You may have noticed my long absence on this site, and for that, I have no excuses. Since writing and releasing my book, I’ve been stuck in a long period of intense writer’s block. The same place I was in five months ago, during my last blog post celebrating one year of my book—the last time that I’ve written anything.

I’ve discussed it here before but I’ll say it again that it’s a tough feeling—to feel like I’m no longer a writer, because the words to say have simply not come to me in so long. But what I’ve realized is that I will always be a writer, and writing will always be a part of who I am, even during periods when I am not creating. This is certainly not the last you’ve heard from me, and I look forward to a long future doing what I love to the most.

So where have I been? I’ve been spending time with those I love most— my family and friends. I’ve been making an effort to take more pictures, to encapsulate all moments—to the smallest, seemingly trivial days to the more significant times this year, such as meeting a new family member!
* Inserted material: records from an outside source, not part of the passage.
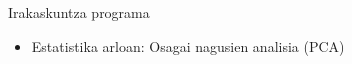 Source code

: \documentclass[
 10pt,%
 compress,%
 t,       %
 xcolor=svgnames
]{beamer}
\theoremstyle{definition} \newtheorem{definicion}{Definicion}[section]
\theoremstyle{propiedades} \newtheorem{propiedades}{Propiedades}[section]
\begin{document}
\begin{frame}{Irakaskuntza programa}
{\begin{itemize}
\begin{itemize}
\begin{itemize}
	\item Irudien konpresioa
	\item Aurpegien errekonozimendua
\end{itemize}		
		
		\item Estatistika arloan: Osagai nagusien analisia (PCA)
	\end{itemize}
\end{itemize}




}

\end{frame}


\end{document}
In this new year, when I’m not creating, I wish to read more works from those who inspire me— a goal I’ve always set, but admittedly, have yet to fulfill completely. This shall be made possible now that I’ve acquired the book The Poetry of Emily Dickinson, someone I admire deeply. She’s a young woman who never realized her full potential, whose goal was never to write to publish and be seen, but simply for herself because she genuinely loved the art itself. She’s proof that despite what “success” may mean in the aspect of one’s career, notoriety might not even come until our days have long passed on this Earth. Like Dickinson, I too write for nobody but myself, to satiate this itch, this calling from within my soul. Despite this, in the new year I will work on improving my self-promotion, so one day the world knows about my words, and projects such as my book, that I put my soul into.

So looking ahead to this new year of 2026, and moving forward, I think the question isn’t about where I’ve been, but where I’m going.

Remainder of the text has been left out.